Déjà, des bureaux, jaillissent les éclats de voix de ses poursuivants, criant qu'elle s'est échappée et qu'il faut à tout prix la mettre hors d'état de nuire. Engouffrant l'avant-dernier pain au chocolat, elle saute, les yeux fermés, suppliant une entité supérieure de lui accorder le retour de ses forces et de ses pouvoirs.

Un trampoline composé d'énergie psychique se forme sous elle. Soulagée, elle prend appui dessus, ouvre la porte de l'escalier de secours d'un geste accompagné d'une émission de psi, atterrit dans la bouillasse violette et se précipite aussitôt vers les étages supérieurs, ignorant les brûlures sur ses jambes.
- Elle ne peut pas s'enfuir ! Elle est passée par l'escalier C ! Retrouvez-la ! Elle ne peut pas nous échapper !
Elle continue de grimper, grimper, ignorant les paliers intermédiaires où des voix se font entendre, jusqu'à se retrouver coincée entre deux étages. Il ne reste que le système de ventilation.

Promptement elle arrache la grille, pour se retrouver face à un tuyau divisé et compartimenté par des tuyaux plus petits. Sans doute, songe-t-elle avec en même temps une pointe d'amertume et de fierté, un des nombreux systèmes de sécurité réclamés par Madame Boss. N'ayant pas d'autre choix, elle engouffre le dernier pain au chocolat, rassemble ses forces et se concentre, comme elle l'a fait à l'entraînement avec Domino, il y a semble-t-il des siècles. Elle souffle une puissante flamme dans la ventilation, ce qui fait fondre les compartiments et lui laisse juste assez de place pour se faufiler, protégée de la chaleur du métal fondu par un bouclier. Heureusement pour elle, les sbires chargés de la sécurisation de la ventilation ne se sont pas donné la peine de compartimenter toute la longueur de tous les tuyaux, et elle peut avancer, à l'aveuglette, en direction d'elle ne sait où, mais, elle en est sûre, loin de ses poursuivants.

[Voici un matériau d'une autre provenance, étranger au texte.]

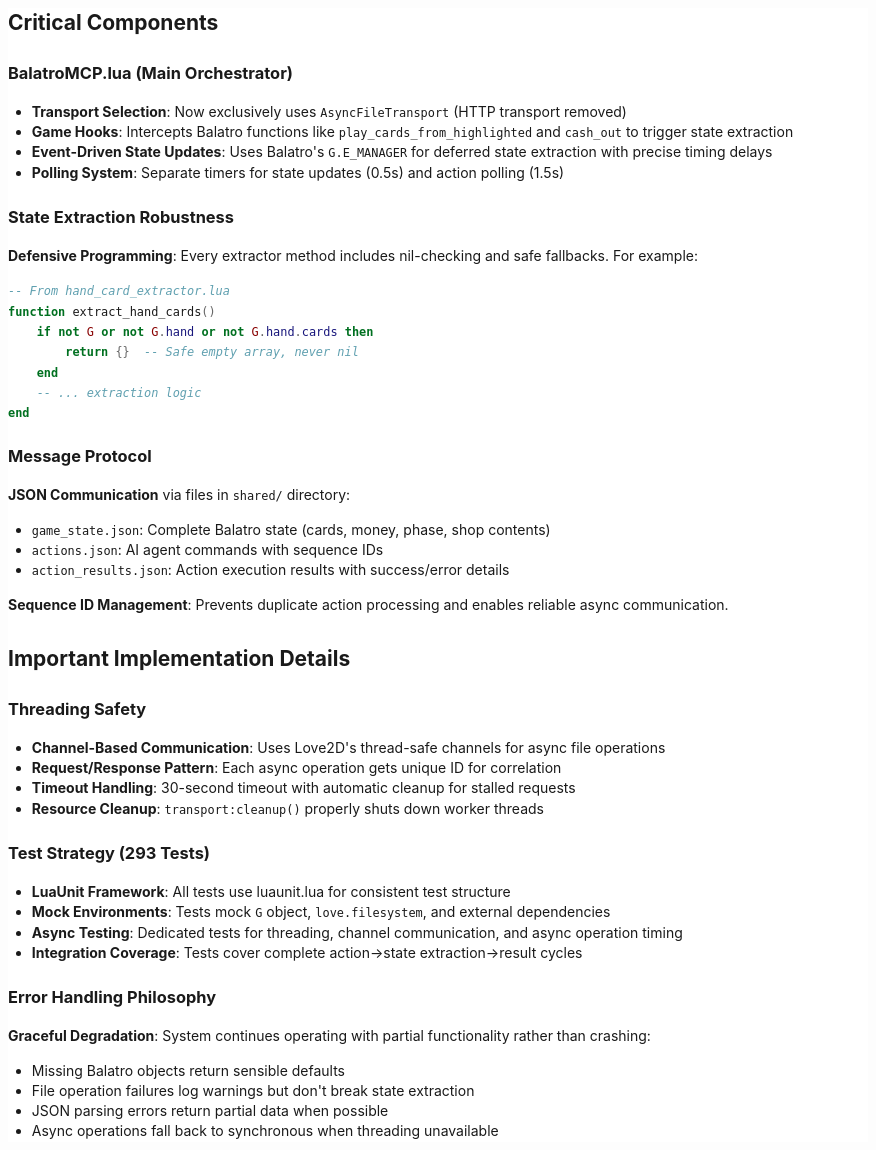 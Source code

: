 ## Critical Components

### BalatroMCP.lua (Main Orchestrator)
- **Transport Selection**: Now exclusively uses `AsyncFileTransport` (HTTP transport removed)
- **Game Hooks**: Intercepts Balatro functions like `play_cards_from_highlighted` and `cash_out` to trigger state extraction
- **Event-Driven State Updates**: Uses Balatro's `G.E_MANAGER` for deferred state extraction with precise timing delays
- **Polling System**: Separate timers for state updates (0.5s) and action polling (1.5s)

### State Extraction Robustness
**Defensive Programming**: Every extractor method includes nil-checking and safe fallbacks. For example:
```lua
-- From hand_card_extractor.lua
function extract_hand_cards()
    if not G or not G.hand or not G.hand.cards then
        return {}  -- Safe empty array, never nil
    end
    -- ... extraction logic
end
```

### Message Protocol
**JSON Communication** via files in `shared/` directory:
- `game_state.json`: Complete Balatro state (cards, money, phase, shop contents)
- `actions.json`: AI agent commands with sequence IDs 
- `action_results.json`: Action execution results with success/error details

**Sequence ID Management**: Prevents duplicate action processing and enables reliable async communication.

## Important Implementation Details

### Threading Safety
- **Channel-Based Communication**: Uses Love2D's thread-safe channels for async file operations
- **Request/Response Pattern**: Each async operation gets unique ID for correlation
- **Timeout Handling**: 30-second timeout with automatic cleanup for stalled requests
- **Resource Cleanup**: `transport:cleanup()` properly shuts down worker threads

### Test Strategy (293 Tests)
- **LuaUnit Framework**: All tests use luaunit.lua for consistent test structure
- **Mock Environments**: Tests mock `G` object, `love.filesystem`, and external dependencies
- **Async Testing**: Dedicated tests for threading, channel communication, and async operation timing
- **Integration Coverage**: Tests cover complete action→state extraction→result cycles

### Error Handling Philosophy
**Graceful Degradation**: System continues operating with partial functionality rather than crashing:
- Missing Balatro objects return sensible defaults
- File operation failures log warnings but don't break state extraction
- JSON parsing errors return partial data when possible
- Async operations fall back to synchronous when threading unavailable
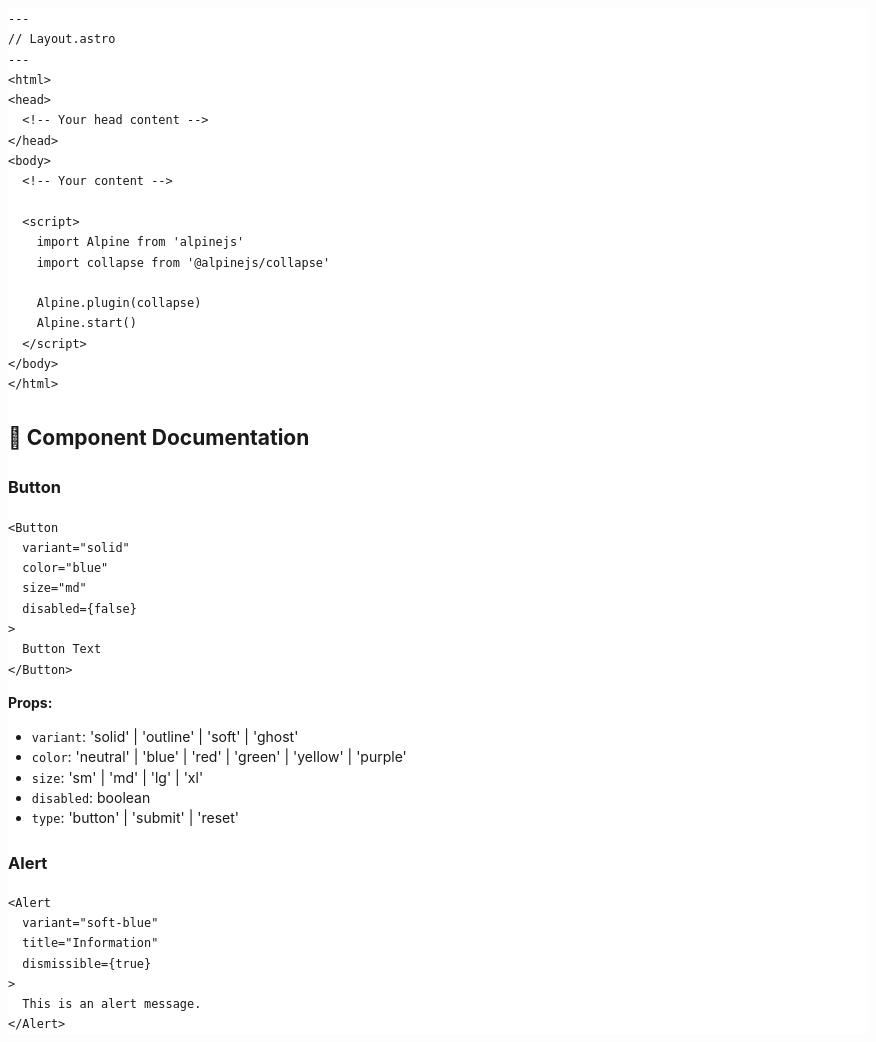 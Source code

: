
 ```astro
---
// Layout.astro
---
<html>
<head>
  <!-- Your head content -->
</head>
<body>
  <!-- Your content -->
  
  <script>
    import Alpine from 'alpinejs'
    import collapse from '@alpinejs/collapse'
    
    Alpine.plugin(collapse)
    Alpine.start()
  </script>
</body>
</html>
```

## 📖 Component Documentation

### Button

```astro
<Button 
  variant="solid" 
  color="blue" 
  size="md"
  disabled={false}
>
  Button Text
</Button>
```

**Props:**
- `variant`: 'solid' | 'outline' | 'soft' | 'ghost'
- `color`: 'neutral' | 'blue' | 'red' | 'green' | 'yellow' | 'purple'
- `size`: 'sm' | 'md' | 'lg' | 'xl'
- `disabled`: boolean
- `type`: 'button' | 'submit' | 'reset'

### Alert

```astro
<Alert 
  variant="soft-blue" 
  title="Information"
  dismissible={true}
>
  This is an alert message.
</Alert>
```
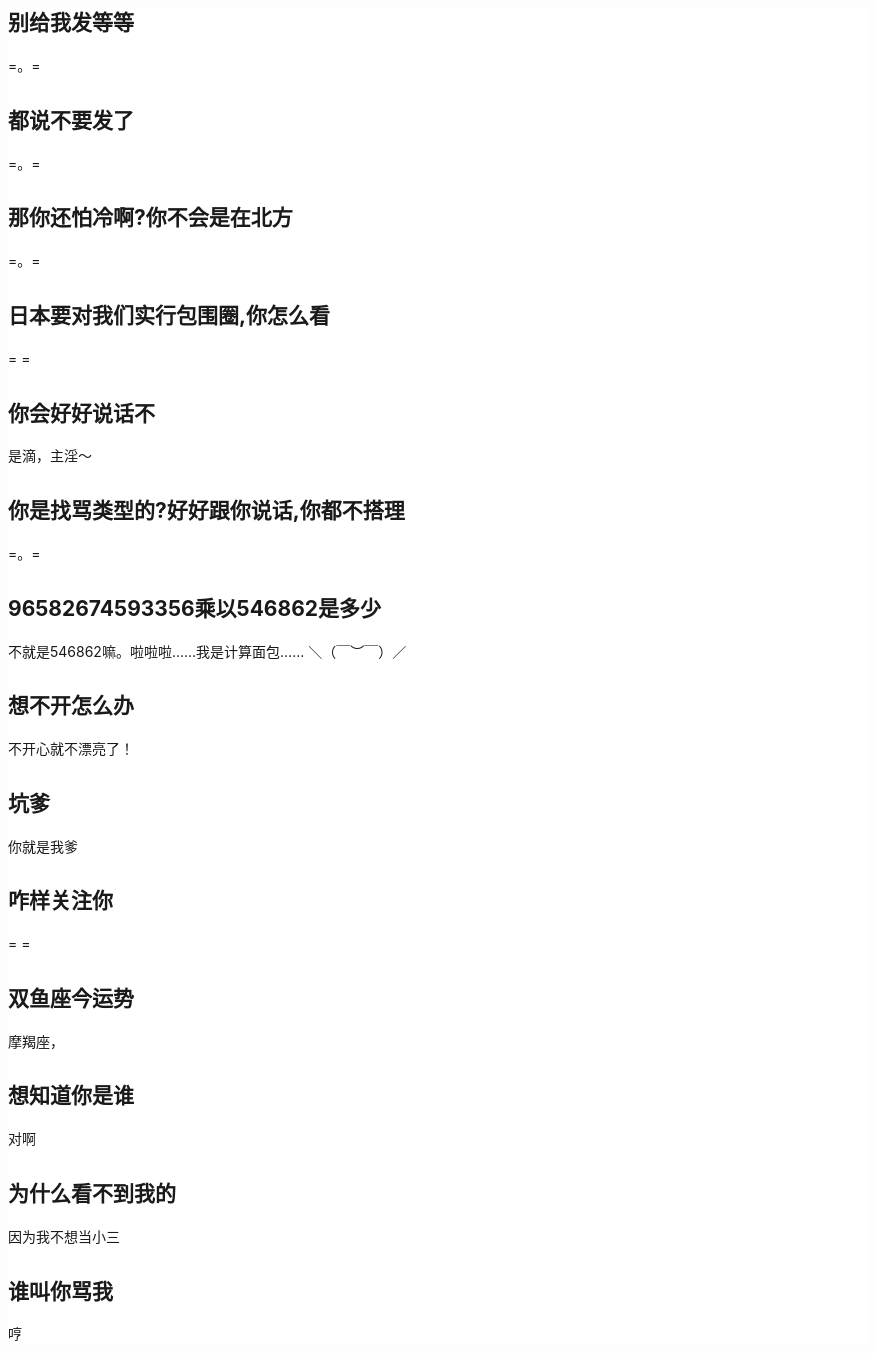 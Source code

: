 ## 别给我发等等
=。=

## 都说不要发了
=。=

## 那你还怕冷啊?你不会是在北方
=。=

## 日本要对我们实行包围圈,你怎么看
= =

## 你会好好说话不
是滴，主淫〜

## 你是找骂类型的?好好跟你说话,你都不搭理
=。=

## 96582674593356乘以546862是多少
不就是546862嘛。啦啦啦……我是计算面包…… ＼（￣︶￣）／

## 想不开怎么办
不开心就不漂亮了！

## 坑爹
你就是我爹

## 咋样关注你
= =

## 双鱼座今运势
摩羯座，

## 想知道你是谁
对啊

## 为什么看不到我的
因为我不想当小三

## 谁叫你骂我
哼
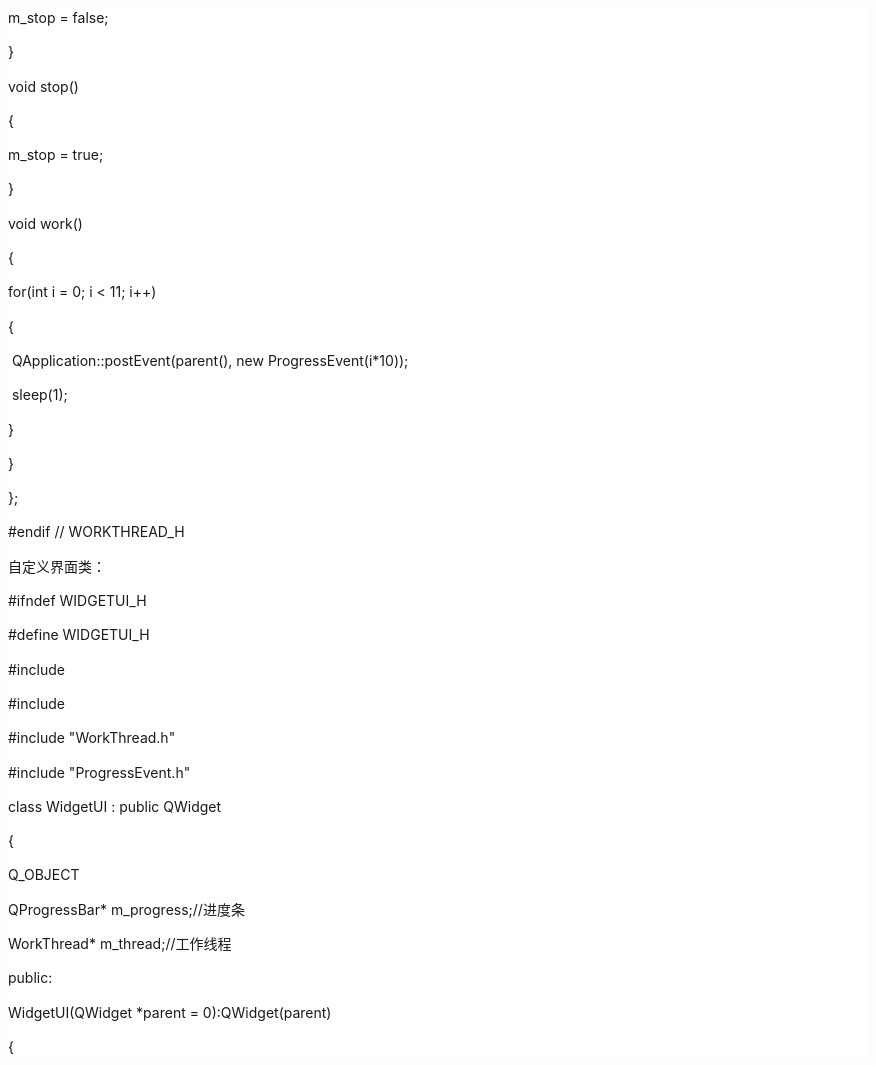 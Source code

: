   m_stop = false;

 }

 void stop()

 {

  m_stop = true;

 }

 void work()

 {

  for(int i = 0; i < 11; i++)

  {

​    QApplication::postEvent(parent(), new ProgressEvent(i*10));

​    sleep(1);

  }

 }

};

 

\#endif // WORKTHREAD_H

自定义界面类：

\#ifndef WIDGETUI_H

\#define WIDGETUI_H

 

\#include <QWidget>

\#include <QProgressBar>

\#include "WorkThread.h"

\#include "ProgressEvent.h"

 

class WidgetUI : public QWidget

{

 Q_OBJECT

 QProgressBar* m_progress;//进度条

 WorkThread* m_thread;//工作线程

public:

 WidgetUI(QWidget *parent = 0):QWidget(parent)

 {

Après ce qui lui semble des heures de reptation inconfortable, à griffer ses hanches trop larges aux soudures, à se tortiller pour passer les coudes sans gaspiller son psi en se téléportant, à glisser soudainement jusqu'à un étage inférieur, elle parvient à un embranchement trop étroit pour elle. Sentant moins de résistance sous sa main, elle se hasarde à porter de tout son poids sur la gaine de ventilation, jusqu'à ce qu'elle cède, pour pouvoir s'en extraire.
Elle atterrit dans la poussière et la pénombre. Dans l'air flotte, légère mais pourtant reconnaissable, l'odeur de Domino. Où est-elle ? Où se cache-t-elle ? Pourra-t-elle lui venir en aide ?


Le scientifique, aidé par les deux sbires qui l'encadrent, aide la femme blonde à se débarrasser de ses liens.
- Pas trop de mal ? S'enquiert-il.
- Plus à l'égo qu'ailleurs, répond-elle, penaude. J'ignore ce qui s'est passé, mais je crois avoir compris que c'est la cata…

- Chen a pris le contrôle de tout le bâtiment, explique Sapin. Il s'est mis en tête de tuer Shym. Toutes les sorties vers l'extérieur ont été condamnées et pour ce que j'ai pu voir avant qu'il ne ferme portes et fenêtres, une grande partie des sbires et presque tous les capsumons sont dans le parc, prêts au combat. De plus, tout le rez-de-chaussée, et bientôt les sous-sols si ça continue, est inondé de poison d'origine capsumone.
- Ça ne durera donc pas, conclut la combattante.
- Pouvons-nous nous permettre d'attendre ?

Les deux humains se toisent et acquiescent d'un même geste. Ils doivent agir, vite, s'ils veulent sauver la pokémone.